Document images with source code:

════

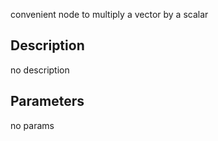 convenient node to multiply a vector by a scalar




## Description
no description
## Parameters
no params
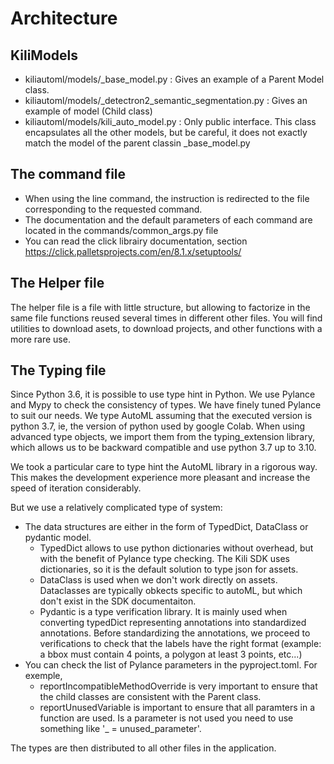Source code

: 
# Architecture

## KiliModels

- kiliautoml/models/_base_model.py : Gives an example of a Parent Model class.
- kiliautoml/models/_detectron2_semantic_segmentation.py : Gives an example of model (Child class)
- kiliautoml/models/kili_auto_model.py : Only public interface. This class encapsulates all the other models, but be careful, it does not exactly match the model of the parent classin _base_model.py

## The command file

- When using the line command, the instruction is redirected to the file corresponding to the requested command.
- The documentation and the default parameters of each command are located in the commands/common_args.py file
- You can read the click librairy documentation, section https://click.palletsprojects.com/en/8.1.x/setuptools/

## The Helper file

The helper file is a file with little structure, but allowing to factorize in the same file functions reused several times in different other files.
You will find utilities to download asets, to download projects, and other functions with a more rare use.


## The Typing file

Since Python 3.6, it is possible to use type hint in Python. We use Pylance and Mypy to check the consistency of types. We have finely tuned Pylance to suit our needs.
We type AutoML assuming that the executed version is python 3.7, ie, the version of python used by google Colab. When using advanced type objects, we import them from the typing_extension library, which allows us to be backward compatible and use python 3.7 up to 3.10.


We took a particular care to type hint the AutoML library in a rigorous way. This makes the development experience more pleasant and increase the speed of iteration considerably.

But we use a relatively complicated type of system:
- The data structures are either in the form of TypedDict, DataClass or pydantic model.
    - TypedDict allows to use python dictionaries without overhead, but with the benefit of Pylance type checking. The Kili SDK uses dictionaries, so it is the default solution to type json for assets.
    - DataClass is used when we don't work directly on assets. Dataclasses are typically obkects specific to autoML, but which don't exist in the SDK documentaiton.
    - Pydantic is a type verification library. It is mainly used when converting typedDict representing annotations into standardized annotations. Before standardizing the annotations, we proceed to verifications to check that the labels have the right format (example: a bbox must contain 4 points, a polygon at least 3 points, etc...)
- You can check the list of Pylance parameters in the pyproject.toml. For exemple,
  - reportIncompatibleMethodOverride is very important to ensure that the child classes are consistent with the Parent class.
  - reportUnusedVariable is important to ensure that all paramters in a function are used. Is a parameter is not used you need to use something like '_ = unused_parameter'.


The types are then distributed to all other files in the application.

════

**What you are asked to do**
From the records above, retype only the lines starting at the line that contains "## KiliModels" and ending at the line that contains "## The Typing file", both included.

**Exercise result**
## KiliModels

- kiliautoml/models/_base_model.py : Gives an example of a Parent Model class.
- kiliautoml/models/_detectron2_semantic_segmentation.py : Gives an example of model (Child class)
- kiliautoml/models/kili_auto_model.py : Only public interface. This class encapsulates all the other models, but be careful, it does not exactly match the model of the parent classin _base_model.py

## The command file

- When using the line command, the instruction is redirected to the file corresponding to the requested command.
- The documentation and the default parameters of each command are located in the commands/common_args.py file
- You can read the click librairy documentation, section https://click.palletsprojects.com/en/8.1.x/setuptools/

## The Helper file

The helper file is a file with little structure, but allowing to factorize in the same file functions reused several times in different other files.
You will find utilities to download asets, to download projects, and other functions with a more rare use.


## The Typing file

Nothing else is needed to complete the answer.